WHAT THE TASK ASKS = Copy every line from the records that holds the word "States".
━━━━━ INFORMATION PROVIDED
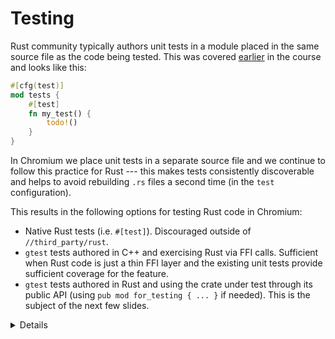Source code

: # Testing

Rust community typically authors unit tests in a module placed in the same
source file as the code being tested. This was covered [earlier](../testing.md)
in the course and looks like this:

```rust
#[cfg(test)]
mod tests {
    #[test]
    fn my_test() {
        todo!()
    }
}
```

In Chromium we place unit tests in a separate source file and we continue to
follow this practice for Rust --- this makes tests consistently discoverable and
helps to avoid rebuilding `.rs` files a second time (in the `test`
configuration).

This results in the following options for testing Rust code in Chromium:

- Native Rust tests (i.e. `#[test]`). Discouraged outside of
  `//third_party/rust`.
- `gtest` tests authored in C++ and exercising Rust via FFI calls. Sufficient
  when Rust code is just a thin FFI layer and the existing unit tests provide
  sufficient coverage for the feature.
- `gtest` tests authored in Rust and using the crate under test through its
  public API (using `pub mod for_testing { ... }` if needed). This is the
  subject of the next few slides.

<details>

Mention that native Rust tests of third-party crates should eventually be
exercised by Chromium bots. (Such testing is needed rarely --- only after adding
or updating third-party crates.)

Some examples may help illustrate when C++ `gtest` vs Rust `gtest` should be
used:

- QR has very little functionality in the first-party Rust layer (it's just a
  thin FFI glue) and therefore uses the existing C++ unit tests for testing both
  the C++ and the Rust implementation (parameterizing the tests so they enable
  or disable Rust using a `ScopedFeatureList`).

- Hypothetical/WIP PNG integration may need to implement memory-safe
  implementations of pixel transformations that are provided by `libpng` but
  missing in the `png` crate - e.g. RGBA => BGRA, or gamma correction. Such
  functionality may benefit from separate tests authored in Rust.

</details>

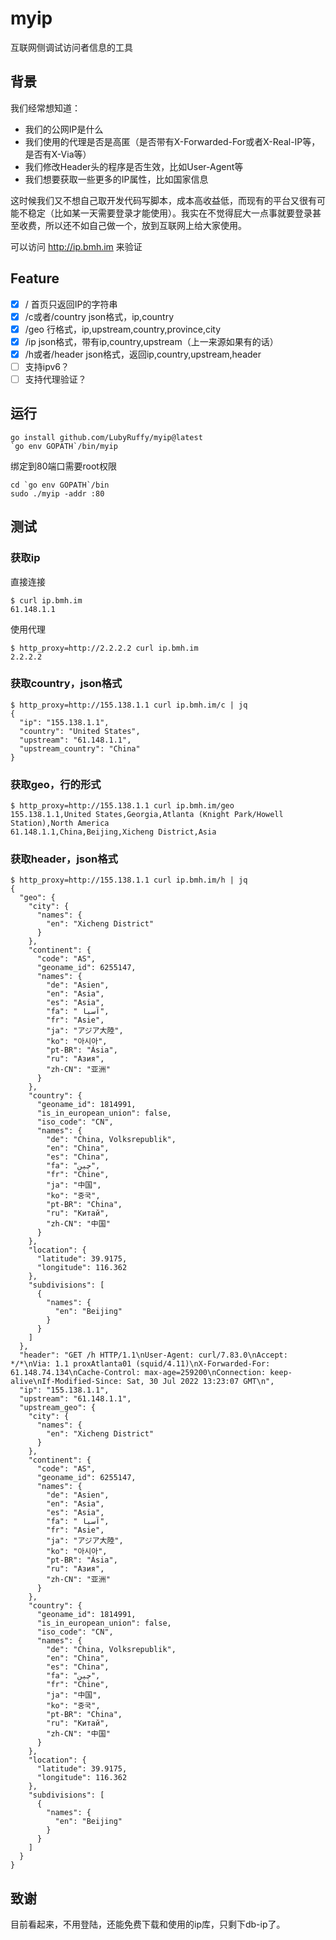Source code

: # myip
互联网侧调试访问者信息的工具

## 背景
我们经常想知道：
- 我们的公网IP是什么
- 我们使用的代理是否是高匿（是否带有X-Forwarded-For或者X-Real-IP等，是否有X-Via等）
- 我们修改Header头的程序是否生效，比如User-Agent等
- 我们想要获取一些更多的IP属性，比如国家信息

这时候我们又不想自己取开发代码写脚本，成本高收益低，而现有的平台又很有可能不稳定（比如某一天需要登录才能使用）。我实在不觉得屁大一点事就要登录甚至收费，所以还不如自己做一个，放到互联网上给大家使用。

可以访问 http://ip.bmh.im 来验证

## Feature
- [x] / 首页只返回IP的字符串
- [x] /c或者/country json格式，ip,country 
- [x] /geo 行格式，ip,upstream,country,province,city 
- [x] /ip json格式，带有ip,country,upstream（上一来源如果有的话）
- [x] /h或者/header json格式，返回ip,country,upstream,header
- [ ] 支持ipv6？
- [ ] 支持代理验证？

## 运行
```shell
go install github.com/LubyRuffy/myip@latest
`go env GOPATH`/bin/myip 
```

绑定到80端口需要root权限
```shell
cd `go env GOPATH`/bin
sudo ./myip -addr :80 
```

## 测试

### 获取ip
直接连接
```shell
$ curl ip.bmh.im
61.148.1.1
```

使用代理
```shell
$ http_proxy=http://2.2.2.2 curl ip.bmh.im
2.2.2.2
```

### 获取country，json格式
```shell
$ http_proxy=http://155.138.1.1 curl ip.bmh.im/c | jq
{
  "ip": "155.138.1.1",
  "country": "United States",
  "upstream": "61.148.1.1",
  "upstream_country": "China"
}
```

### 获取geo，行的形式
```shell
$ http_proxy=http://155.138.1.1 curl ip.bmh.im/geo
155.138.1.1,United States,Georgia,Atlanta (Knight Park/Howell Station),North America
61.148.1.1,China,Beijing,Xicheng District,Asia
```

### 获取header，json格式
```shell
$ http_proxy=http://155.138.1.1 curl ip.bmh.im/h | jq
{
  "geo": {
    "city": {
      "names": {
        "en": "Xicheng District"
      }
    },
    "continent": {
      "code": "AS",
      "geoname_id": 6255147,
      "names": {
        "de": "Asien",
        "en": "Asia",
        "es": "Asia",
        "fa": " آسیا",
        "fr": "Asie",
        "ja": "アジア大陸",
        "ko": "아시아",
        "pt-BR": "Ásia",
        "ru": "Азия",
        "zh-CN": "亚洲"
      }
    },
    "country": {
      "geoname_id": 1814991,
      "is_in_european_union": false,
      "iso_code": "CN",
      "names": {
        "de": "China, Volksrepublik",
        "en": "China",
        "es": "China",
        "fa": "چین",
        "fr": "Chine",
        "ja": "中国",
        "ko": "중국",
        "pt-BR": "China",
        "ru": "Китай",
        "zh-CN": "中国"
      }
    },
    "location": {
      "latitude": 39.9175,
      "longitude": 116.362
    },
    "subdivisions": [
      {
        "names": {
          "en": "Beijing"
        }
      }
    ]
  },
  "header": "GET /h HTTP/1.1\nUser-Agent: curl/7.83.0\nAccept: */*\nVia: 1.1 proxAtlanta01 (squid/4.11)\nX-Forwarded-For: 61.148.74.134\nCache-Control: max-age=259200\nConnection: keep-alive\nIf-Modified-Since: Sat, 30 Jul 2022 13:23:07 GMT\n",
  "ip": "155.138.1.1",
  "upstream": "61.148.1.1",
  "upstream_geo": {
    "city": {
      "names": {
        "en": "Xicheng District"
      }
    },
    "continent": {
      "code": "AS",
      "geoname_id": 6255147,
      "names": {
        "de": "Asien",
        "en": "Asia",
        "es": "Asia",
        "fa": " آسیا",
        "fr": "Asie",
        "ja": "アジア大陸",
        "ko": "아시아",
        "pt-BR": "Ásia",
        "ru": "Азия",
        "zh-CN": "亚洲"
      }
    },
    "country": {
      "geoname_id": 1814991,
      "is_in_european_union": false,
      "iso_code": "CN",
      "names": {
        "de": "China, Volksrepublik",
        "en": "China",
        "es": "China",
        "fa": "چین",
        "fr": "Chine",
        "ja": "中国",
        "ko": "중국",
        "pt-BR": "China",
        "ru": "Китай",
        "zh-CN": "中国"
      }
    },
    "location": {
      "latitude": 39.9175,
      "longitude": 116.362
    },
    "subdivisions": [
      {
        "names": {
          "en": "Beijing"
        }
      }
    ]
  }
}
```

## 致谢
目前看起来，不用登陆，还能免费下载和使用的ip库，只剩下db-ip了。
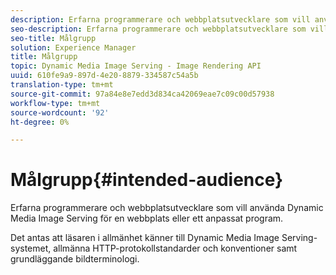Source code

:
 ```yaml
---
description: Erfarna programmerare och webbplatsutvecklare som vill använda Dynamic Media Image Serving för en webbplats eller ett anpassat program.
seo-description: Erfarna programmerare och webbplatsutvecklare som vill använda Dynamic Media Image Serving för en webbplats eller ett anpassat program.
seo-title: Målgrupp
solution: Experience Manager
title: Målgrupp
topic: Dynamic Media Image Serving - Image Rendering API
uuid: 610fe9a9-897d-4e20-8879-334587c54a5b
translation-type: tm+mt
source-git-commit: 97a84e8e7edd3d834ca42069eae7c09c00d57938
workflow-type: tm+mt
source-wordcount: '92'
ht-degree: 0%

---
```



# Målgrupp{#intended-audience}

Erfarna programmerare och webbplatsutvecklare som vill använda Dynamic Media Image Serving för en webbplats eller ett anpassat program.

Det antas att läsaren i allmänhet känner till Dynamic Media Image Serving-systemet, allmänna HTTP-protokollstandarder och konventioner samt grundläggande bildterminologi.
━━━━━━━━━━
ANSWER TO THIS PROBLEM =
  "country": "United States",
155.138.1.1,United States,Georgia,Atlanta (Knight Park/Howell Station),North America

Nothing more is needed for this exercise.